- _Source texts of formatted documents_:
· · ·
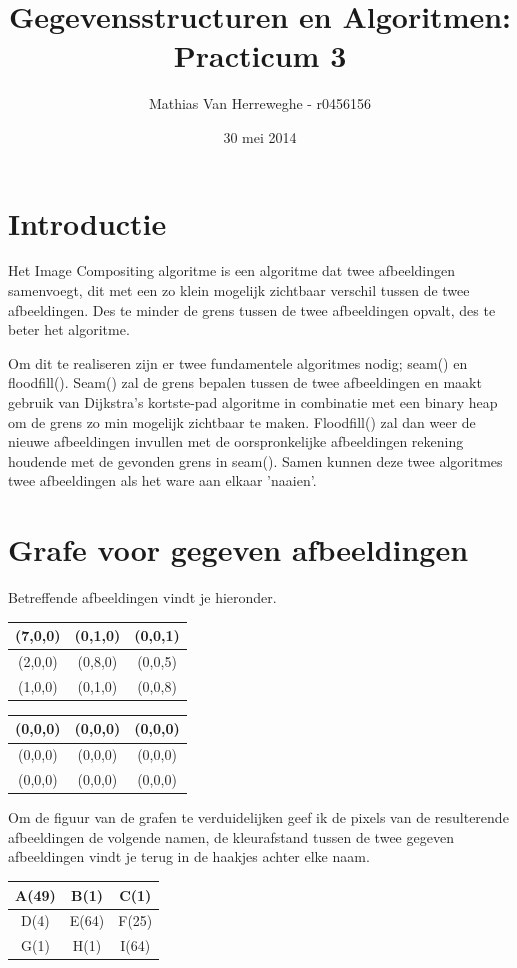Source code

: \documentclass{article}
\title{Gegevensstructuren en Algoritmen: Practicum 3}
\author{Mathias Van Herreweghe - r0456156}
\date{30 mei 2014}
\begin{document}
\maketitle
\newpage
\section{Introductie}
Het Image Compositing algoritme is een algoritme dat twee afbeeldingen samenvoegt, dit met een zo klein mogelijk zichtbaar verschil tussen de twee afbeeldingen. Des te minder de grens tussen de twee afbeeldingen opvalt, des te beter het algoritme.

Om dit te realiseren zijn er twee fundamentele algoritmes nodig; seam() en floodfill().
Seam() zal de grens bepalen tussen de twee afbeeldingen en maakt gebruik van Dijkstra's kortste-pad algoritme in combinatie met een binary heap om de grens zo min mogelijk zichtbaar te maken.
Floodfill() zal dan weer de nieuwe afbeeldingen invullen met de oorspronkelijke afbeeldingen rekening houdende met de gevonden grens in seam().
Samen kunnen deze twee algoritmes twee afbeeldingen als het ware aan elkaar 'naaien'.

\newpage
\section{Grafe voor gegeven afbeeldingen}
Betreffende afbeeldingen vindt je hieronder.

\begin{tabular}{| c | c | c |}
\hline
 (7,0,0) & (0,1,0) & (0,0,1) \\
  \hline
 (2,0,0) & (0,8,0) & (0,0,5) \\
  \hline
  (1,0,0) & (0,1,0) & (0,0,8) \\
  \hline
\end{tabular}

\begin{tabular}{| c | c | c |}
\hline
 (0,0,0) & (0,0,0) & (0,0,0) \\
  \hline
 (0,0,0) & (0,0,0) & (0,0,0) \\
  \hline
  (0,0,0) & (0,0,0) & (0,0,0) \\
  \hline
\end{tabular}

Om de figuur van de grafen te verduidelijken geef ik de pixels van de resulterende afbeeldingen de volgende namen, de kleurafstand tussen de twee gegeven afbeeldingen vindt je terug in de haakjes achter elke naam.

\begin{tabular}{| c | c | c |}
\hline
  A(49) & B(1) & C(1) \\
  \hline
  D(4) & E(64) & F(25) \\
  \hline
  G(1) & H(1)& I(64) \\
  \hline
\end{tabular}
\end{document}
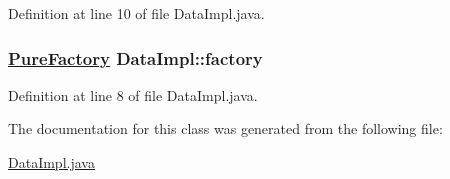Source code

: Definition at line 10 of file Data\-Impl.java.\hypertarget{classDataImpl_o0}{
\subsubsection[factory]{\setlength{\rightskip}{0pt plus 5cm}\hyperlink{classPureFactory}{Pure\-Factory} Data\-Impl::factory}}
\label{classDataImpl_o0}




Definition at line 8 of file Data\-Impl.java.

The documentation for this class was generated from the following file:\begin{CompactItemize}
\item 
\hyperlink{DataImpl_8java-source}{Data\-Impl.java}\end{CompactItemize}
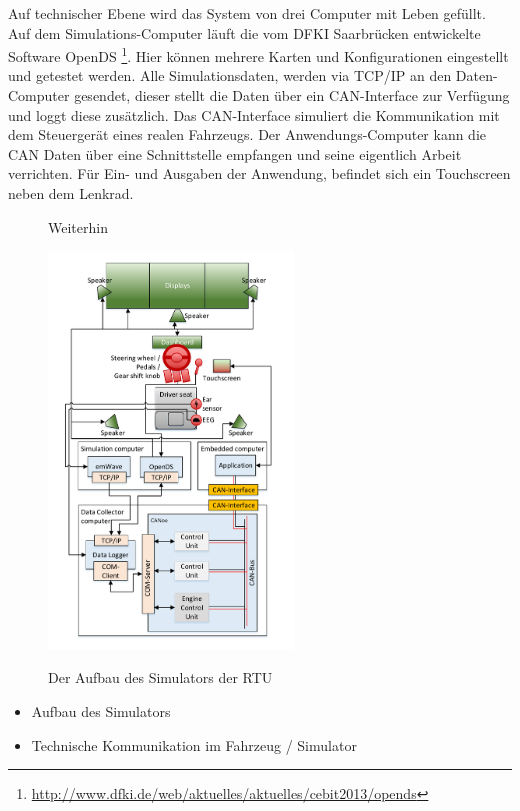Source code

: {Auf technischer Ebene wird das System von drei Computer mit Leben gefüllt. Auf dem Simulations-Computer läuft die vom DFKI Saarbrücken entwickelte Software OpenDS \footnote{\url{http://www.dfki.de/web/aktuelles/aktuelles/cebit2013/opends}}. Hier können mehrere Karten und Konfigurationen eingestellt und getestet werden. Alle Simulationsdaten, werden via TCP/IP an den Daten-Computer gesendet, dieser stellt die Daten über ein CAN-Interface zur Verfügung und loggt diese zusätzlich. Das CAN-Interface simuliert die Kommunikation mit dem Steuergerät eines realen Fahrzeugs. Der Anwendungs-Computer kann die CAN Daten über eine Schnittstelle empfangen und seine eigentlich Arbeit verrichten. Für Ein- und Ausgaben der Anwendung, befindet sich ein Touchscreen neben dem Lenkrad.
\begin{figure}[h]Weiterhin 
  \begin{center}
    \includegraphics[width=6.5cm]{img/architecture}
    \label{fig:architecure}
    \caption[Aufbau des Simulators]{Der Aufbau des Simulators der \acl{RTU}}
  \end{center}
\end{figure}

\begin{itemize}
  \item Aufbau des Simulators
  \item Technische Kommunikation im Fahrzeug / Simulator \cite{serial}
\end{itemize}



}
· · ·
- _Exercise_:
Transcribe every line of the records exactly. Pictures do not belong in the copy.

- _Exercise result_:
Source code

: \documentclass{article}
\title{Gegevensstructuren en Algoritmen: Practicum 3}
\author{Mathias Van Herreweghe - r0456156}
\date{30 mei 2014}
\begin{document}
\maketitle
\newpage
\section{Introductie}
Het Image Compositing algoritme is een algoritme dat twee afbeeldingen samenvoegt, dit met een zo klein mogelijk zichtbaar verschil tussen de twee afbeeldingen. Des te minder de grens tussen de twee afbeeldingen opvalt, des te beter het algoritme.

Om dit te realiseren zijn er twee fundamentele algoritmes nodig; seam() en floodfill().
Seam() zal de grens bepalen tussen de twee afbeeldingen en maakt gebruik van Dijkstra's kortste-pad algoritme in combinatie met een binary heap om de grens zo min mogelijk zichtbaar te maken.
Floodfill() zal dan weer de nieuwe afbeeldingen invullen met de oorspronkelijke afbeeldingen rekening houdende met de gevonden grens in seam().
Samen kunnen deze twee algoritmes twee afbeeldingen als het ware aan elkaar 'naaien'.

\newpage
\section{Grafe voor gegeven afbeeldingen}
Betreffende afbeeldingen vindt je hieronder.

\begin{tabular}{| c | c | c |}
\hline
 (7,0,0) & (0,1,0) & (0,0,1) \\
  \hline
 (2,0,0) & (0,8,0) & (0,0,5) \\
  \hline
  (1,0,0) & (0,1,0) & (0,0,8) \\
  \hline
\end{tabular}

\begin{tabular}{| c | c | c |}
\hline
 (0,0,0) & (0,0,0) & (0,0,0) \\
  \hline
 (0,0,0) & (0,0,0) & (0,0,0) \\
  \hline
  (0,0,0) & (0,0,0) & (0,0,0) \\
  \hline
\end{tabular}

Om de figuur van de grafen te verduidelijken geef ik de pixels van de resulterende afbeeldingen de volgende namen, de kleurafstand tussen de twee gegeven afbeeldingen vindt je terug in de haakjes achter elke naam.

\begin{tabular}{| c | c | c |}
\hline
  A(49) & B(1) & C(1) \\
  \hline
  D(4) & E(64) & F(25) \\
  \hline
  G(1) & H(1)& I(64) \\
  \hline
\end{tabular}
\end{document}
Source code

: Definition at line 10 of file Data\-Impl.java.\hypertarget{classDataImpl_o0}{
\subsubsection[factory]{\setlength{\rightskip}{0pt plus 5cm}\hyperlink{classPureFactory}{Pure\-Factory} Data\-Impl::factory}}
\label{classDataImpl_o0}




Definition at line 8 of file Data\-Impl.java.

The documentation for this class was generated from the following file:\begin{CompactItemize}
\item 
\hyperlink{DataImpl_8java-source}{Data\-Impl.java}\end{CompactItemize}
Source code

: {Auf technischer Ebene wird das System von drei Computer mit Leben gefüllt. Auf dem Simulations-Computer läuft die vom DFKI Saarbrücken entwickelte Software OpenDS \footnote{\url{http://www.dfki.de/web/aktuelles/aktuelles/cebit2013/opends}}. Hier können mehrere Karten und Konfigurationen eingestellt und getestet werden. Alle Simulationsdaten, werden via TCP/IP an den Daten-Computer gesendet, dieser stellt die Daten über ein CAN-Interface zur Verfügung und loggt diese zusätzlich. Das CAN-Interface simuliert die Kommunikation mit dem Steuergerät eines realen Fahrzeugs. Der Anwendungs-Computer kann die CAN Daten über eine Schnittstelle empfangen und seine eigentlich Arbeit verrichten. Für Ein- und Ausgaben der Anwendung, befindet sich ein Touchscreen neben dem Lenkrad.
\begin{figure}[h]Weiterhin 
  \begin{center}
    \includegraphics[width=6.5cm]{img/architecture}
    \label{fig:architecure}
    \caption[Aufbau des Simulators]{Der Aufbau des Simulators der \acl{RTU}}
  \end{center}
\end{figure}

\begin{itemize}
  \item Aufbau des Simulators
  \item Technische Kommunikation im Fahrzeug / Simulator \cite{serial}
\end{itemize}



}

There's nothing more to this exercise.